Palestinian with pickax kills West Bank teenager

Israelis react in the West Bank Jewish settlement of Bat Ayin on Thursday after an ax-wielding Palestinian went on a rampage, killing a 13-year-old Israeli boy and wounding a 7-year-old.  (Associated Press / The Spokesman-Review)
Sebastian Scheiner Associated Press

BAT AYIN, West Bank – A Palestinian killed an Israeli teenager with a pickax and seriously injured a 7-year-old boy in a rampage through this West Bank Jewish settlement Thursday, posing an early test for the country’s new hard-line government.

Israeli media broadcast pictures of the body of 13-year-old Shlomo Nativ, bespectacled with long sidecurls and a large skullcap worn by observant Jews. The images also showed the red pickax on the ground with drops of blood splattered on a road.
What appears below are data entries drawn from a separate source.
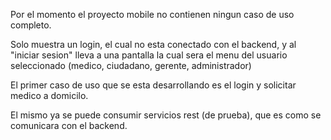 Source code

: Por el momento el proyecto mobile no contienen ningun caso de uso completo.

Solo muestra un login, el cual no esta conectado con el backend, y al "iniciar sesion" lleva a una pantalla la cual sera el menu del usuario seleccionado (medico, ciudadano, gerente, administrador)

El primer caso de uso que se esta desarrollando es el login y solicitar medico a domicilo.

El mismo ya se puede consumir servicios rest (de prueba), que es como se comunicara con el backend. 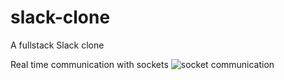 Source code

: # slack-clone
A fullstack Slack clone






Real time communication with sockets
![socket communication](https://github.com/maturc/slack-clone/blob/master/preview/socket-communication.gif "socket communication")
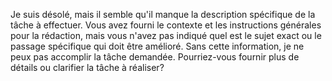 Je suis désolé, mais il semble qu'il manque la description spécifique de la tâche à effectuer. Vous avez fourni le contexte et les instructions générales pour la rédaction, mais vous n'avez pas indiqué quel est le sujet exact ou le passage spécifique qui doit être amélioré. Sans cette information, je ne peux pas accomplir la tâche demandée. Pourriez-vous fournir plus de détails ou clarifier la tâche à réaliser? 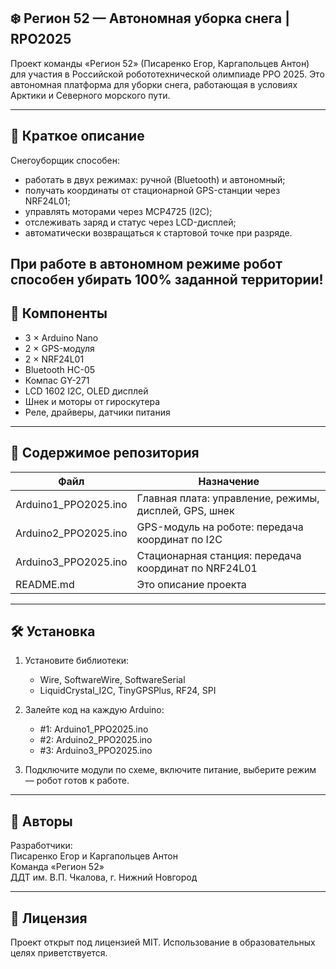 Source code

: ## ❄️ Регион 52 — Автономная уборка снега | RPO2025

Проект команды «Регион 52» (Писаренко Егор, Каргапольцев Антон) для участия в Российской робототехнической олимпиаде РРО 2025. Это автономная платформа для уборки снега, работающая в условиях Арктики и Северного морского пути.

---

## 🧭 Краткое описание

Снегоуборщик способен:

- работать в двух режимах: ручной (Bluetooth) и автономный;
- получать координаты от стационарной GPS-станции через NRF24L01;
- управлять моторами через MCP4725 (I2C);
- отслеживать заряд и статус через LCD-дисплей;
- автоматически возвращаться к стартовой точке при разряде.

При работе в автономном режиме робот способен убирать 100% заданной территории!
---

## 🔩 Компоненты

- 3 × Arduino Nano
- 2 × GPS-модуля
- 2 × NRF24L01
- Bluetooth HC-05
- Компас GY-271
- LCD 1602 I2C, OLED дисплей
- Шнек и моторы от гироскутера
- Реле, драйверы, датчики питания

---

## 📁 Содержимое репозитория

| Файл | Назначение |
|------|------------|
| Arduino1_PPO2025.ino | Главная плата: управление, режимы, дисплей, GPS, шнек |
| Arduino2_PPO2025.ino | GPS-модуль на роботе: передача координат по I2C |
| Arduino3_PPO2025.ino | Стационарная станция: передача координат по NRF24L01 |
| README.md | Это описание проекта |

---

## 🛠 Установка

1. Установите библиотеки:
   - Wire, SoftwareWire, SoftwareSerial
   - LiquidCrystal_I2C, TinyGPSPlus, RF24, SPI

2. Залейте код на каждую Arduino:
   - #1: Arduino1_PPO2025.ino
   - #2: Arduino2_PPO2025.ino
   - #3: Arduino3_PPO2025.ino

3. Подключите модули по схеме, включите питание, выберите режим — робот готов к работе.


---

## 👥 Авторы

Разработчики:  
Писаренко Егор и Каргапольцев Антон  
Команда «Регион 52»  
ДДТ им. В.П. Чкалова, г. Нижний Новгород

---

## 🔐 Лицензия

Проект открыт под лицензией MIT. Использование в образовательных целях приветствуется.
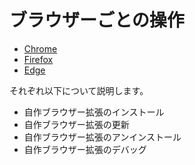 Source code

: # ブラウザーごとの操作

- [Chrome](./chrome/)
- [Firefox](./firefox/)
- [Edge](./edge/)

それぞれ以下について説明します。

- 自作ブラウザー拡張のインストール
- 自作ブラウザー拡張の更新
- 自作ブラウザー拡張のアンインストール
- 自作ブラウザー拡張のデバッグ
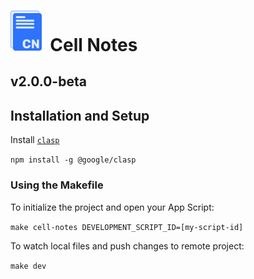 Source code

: # <img src="./assets/logo.png" width="50" /> &nbsp;Cell Notes

## v2.0.0-beta

## Installation and Setup

Install [`clasp`](https://github.com/google/clasp)

`npm install -g @google/clasp`

### Using the Makefile

To initialize the project and open your App Script:

`make cell-notes DEVELOPMENT_SCRIPT_ID=[my-script-id]`

To watch local files and push changes to remote project:

`make dev`

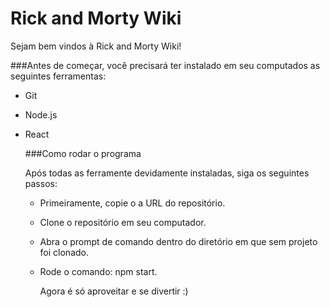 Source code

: # Rick and Morty Wiki

Sejam bem vindos à Rick and Morty Wiki!

###Antes de começar, você precisará ter instalado em seu computados as seguintes ferramentas:

- Git
- Node.js
- React

  ###Como rodar o programa
  
  Após todas as ferramente devidamente instaladas, siga os seguintes passos:

  - Primeiramente, copie o a URL do repositório.
  - Clone o repositório em seu computador.
  - Abra o prompt de comando dentro do diretório em que sem projeto foi clonado.
  - Rode o comando: npm start.
 
    Agora é só aproveitar e se divertir :)

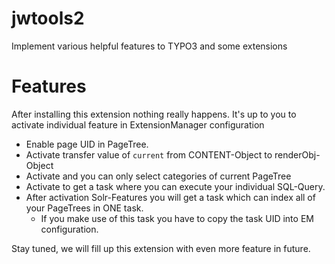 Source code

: # jwtools2
Implement various helpful features to TYPO3 and some extensions

# Features

After installing this extension nothing really happens. It's up to you to activate individual
feature in ExtensionManager configuration

* Enable page UID in PageTree.
* Activate transfer value of `current` from CONTENT-Object to renderObj-Object
* Activate and you can only select categories of current PageTree
* Activate to get a task where you can execute your individual SQL-Query.
* After activation Solr-Features you will get a task which can index all of your PageTrees in ONE task.
  * If you make use of this task you have to copy the task UID into EM configuration.

Stay tuned, we will fill up this extension with even more feature in future.
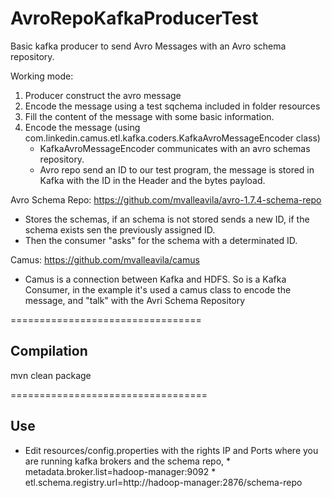 AvroRepoKafkaProducerTest
=========================

Basic kafka producer to send Avro Messages with an Avro schema repository.

Working mode:

1. Producer construct the avro message
2. Encode the message using a test sqchema included in folder resources
3. Fill the content of the message with some basic information.
4. Encode the message (using com.linkedin.camus.etl.kafka.coders.KafkaAvroMessageEncoder class)
   - KafkaAvroMessageEncoder communicates with an avro schemas repository.
   - Avro repo send an ID to our test program, the message is stored in Kafka with the ID in the Header and the bytes payload.
   

Avro Schema Repo:
  https://github.com/mvalleavila/avro-1.7.4-schema-repo
  - Stores the schemas, if an schema is not stored sends a new ID, if the schema exists sen the previously assigned ID.
  - Then the consumer "asks" for the schema with a determinated ID.
  
Camus:
  https://github.com/mvalleavila/camus
  - Camus is a connection between Kafka and HDFS. So is a Kafka Consumer, in the example it's used a camus class to encode the message, and "talk" with the Avri Schema Repository

=================================

## Compilation
  mvn clean package
  
==================================

## Use
   - Edit resources/config.properties with the rights IP and Ports where you are running kafka brokers and the schema repo,
         * metadata.broker.list=hadoop-manager:9092
         * etl.schema.registry.url=http://hadoop-manager:2876/schema-repo
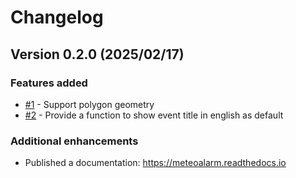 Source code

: # Changelog

## Version 0.2.0 (2025/02/17)

### Features added

* [#1](https://github.com/NiklasJordan/meteoalarm/issues/1) - Support polygon geometry
* [#2](https://github.com/NiklasJordan/meteoalarm/issues/2) - Provide a function to show event title in english as default

### Additional enhancements

- Published a documentation: https://meteoalarm.readthedocs.io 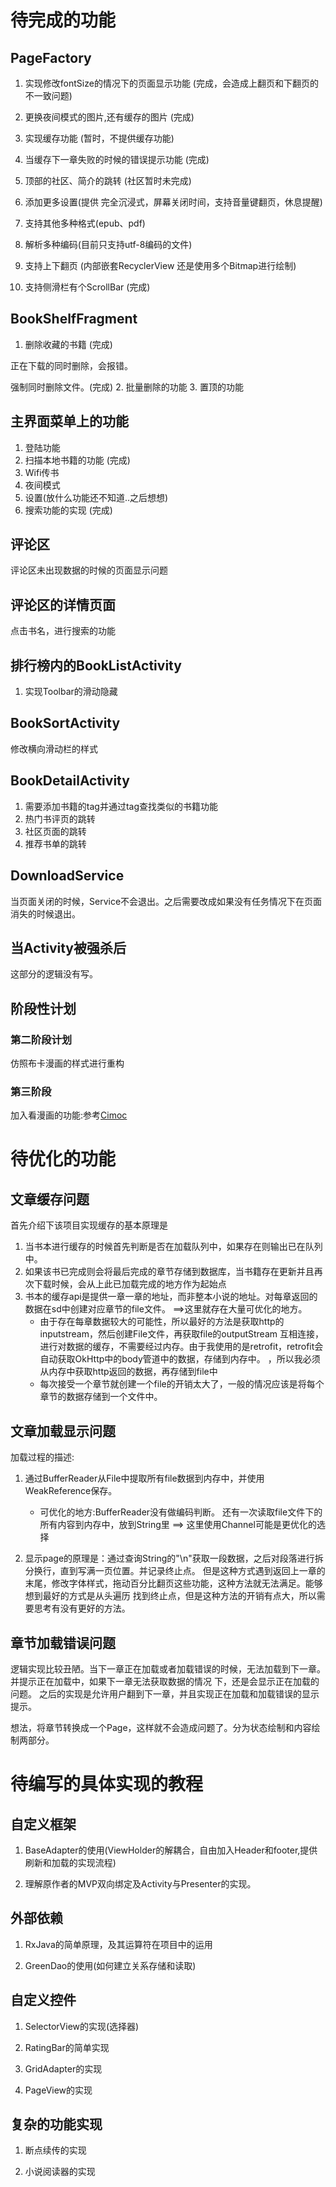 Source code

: # 待完成的功能

## PageFactory

1. 实现修改fontSize的情况下的页面显示功能  (完成，会造成上翻页和下翻页的不一致问题)
2. 更换夜间模式的图片,还有缓存的图片  (完成)
3. 实现缓存功能                    (暂时，不提供缓存功能)
4. 当缓存下一章失败的时候的错误提示功能  (完成)
5. 顶部的社区、简介的跳转 (社区暂时未完成)

6. 添加更多设置(提供 完全沉浸式，屏幕关闭时间，支持音量键翻页，休息提醒)
7. 支持其他多种格式(epub、pdf)
8. 解析多种编码(目前只支持utf-8编码的文件)
9. 支持上下翻页 (内部嵌套RecyclerView 还是使用多个Bitmap进行绘制)
10. 支持侧滑栏有个ScrollBar (完成)
## BookShelfFragment

1. 删除收藏的书籍  (完成)

正在下载的同时删除，会报错。

强制同时删除文件。(完成)
2. 批量删除的功能
3. 置顶的功能

## 主界面菜单上的功能

1. 登陆功能
2. 扫描本地书籍的功能  (完成)
3. Wifi传书
4. 夜间模式
5. 设置(放什么功能还不知道..之后想想)
6. 搜索功能的实现  (完成)

## 评论区

评论区未出现数据的时候的页面显示问题

## 评论区的详情页面

点击书名，进行搜索的功能

## 排行榜内的BookListActivity

1. 实现Toolbar的滑动隐藏

## BookSortActivity

修改横向滑动栏的样式

## BookDetailActivity

1. 需要添加书籍的tag并通过tag查找类似的书籍功能
2. 热门书评页的跳转
3. 社区页面的跳转
4. 推荐书单的跳转

## DownloadService

当页面关闭的时候，Service不会退出。之后需要改成如果没有任务情况下在页面消失的时候退出。

## 当Activity被强杀后

这部分的逻辑没有写。

## 阶段性计划

### 第二阶段计划

仿照布卡漫画的样式进行重构

### 第三阶段

加入看漫画的功能:参考[Cimoc](https://github.com/Arachnid-27/Cimoc)

# 待优化的功能

## 文章缓存问题

首先介绍下该项目实现缓存的基本原理是
1. 当书本进行缓存的时候首先判断是否在加载队列中，如果存在则输出已在队列中。
2. 如果该书已完成则会将最后完成的章节存储到数据库，当书籍存在更新并且再次下载时候，会从上此已加载完成的地方作为起始点
3. 书本的缓存api是提供一章一章的地址，而非整本小说的地址。对每章返回的数据在sd中创建对应章节的file文件。 ==>这里就存在大量可优化的地方。
   * 由于存在每章数据较大的可能性，所以最好的方法是获取http的inputstream，然后创建File文件，再获取file的outputStream
     互相连接，进行对数据的缓存，不需要经过内存。由于我使用的是retrofit，retrofit会自动获取OkHttp中的body管道中的数据，存储到内存中。
     ，所以我必须从内存中获取http返回的数据，再存储到file中
   * 每次接受一个章节就创建一个file的开销太大了，一般的情况应该是将每个章节的数据存储到一个文件中。

## 文章加载显示问题

加载过程的描述:
1. 通过BufferReader从File中提取所有file数据到内存中，并使用WeakReference保存。

   * 可优化的地方:BufferReader没有做编码判断。 还有一次读取file文件下的所有内容到内存中，放到String里 ==> 这里使用Channel可能是更优化的选择

2. 显示page的原理是：通过查询String的"\n"获取一段数据，之后对段落进行拆分换行，直到写满一页位置。并记录终止点。
但是这种方式遇到返回上一章的末尾，修改字体样式，拖动百分比翻页这些功能，这种方法就无法满足。能够想到最好的方式是从头遍历
找到终止点，但是这种方法的开销有点大，所以需要思考有没有更好的方法。

## 章节加载错误问题

逻辑实现比较丑陋。当下一章正在加载或者加载错误的时候，无法加载到下一章。并提示正在加载中，如果下一章无法获取数据的情况
下，还是会显示正在加载的问题。 之后的实现是允许用户翻到下一章，并且实现正在加载和加载错误的显示提示。

想法，将章节转换成一个Page，这样就不会造成问题了。分为状态绘制和内容绘制两部分。

# 待编写的具体实现的教程

## 自定义框架

1. BaseAdapter的使用(ViewHolder的解耦合，自由加入Header和footer,提供刷新和加载的实现流程)

2. 理解原作者的MVP双向绑定及Activity与Presenter的实现。

## 外部依赖

1. RxJava的简单原理，及其运算符在项目中的运用

2. GreenDao的使用(如何建立关系存储和读取)

## 自定义控件

1. SelectorView的实现(选择器)

2. RatingBar的简单实现

3. GridAdapter的实现

4. PageView的实现

## 复杂的功能实现

1. 断点续传的实现

2. 小说阅读器的实现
The attacker escaped the scene and Israeli troops, joined by bearded settlers armed with automatic rifles, were conducting a manhunt in the area. In the nearby Palestinian village of Safa, troops searched houses and rounded up residents in a schoolyard. The military said all roads around the settlement of Bat Ayin were closed.

The settlement is notorious in Israel for being the base of the so-called “Bat Ayin Underground,” whose members were arrested over a botched 2002 bombing on an Arab girls’ school in Jerusalem. The wounded boy’s father, a member of the underground, is currently serving a 15-year sentence for his involvement in that bombing attempt.

Avinoam Maymon, a 45-year-old resident of the extremist settlement, said he tried to stop the assailant after the attack, violently struggling with him for a minute or two.

“He tried to kill me. I grabbed his hand and took the ax and he escaped,” he told the Associated Press.

He said the attacker fled to a neighboring “murderous village.”

The attacker apparently entered Bat Ayin, located between Jerusalem and the southern West Bank city of Hebron, unhindered. The religious settlers have refused to build a security fence around their community – standard practice in most settlements – saying it would be a sign of weakness.

The attack came a day after Prime Minister Benjamin Netanyahu took office and will likely heighten tensions with the Palestinians. The leader of the hawkish Likud Party has promised a firm hand against militants and lowered expectations on the prospects for peace.

A murky Palestinian militant group calling itself the Martyrs of Imad Mughniyeh claimed responsibility for the attack in an e-mail sent to the AP.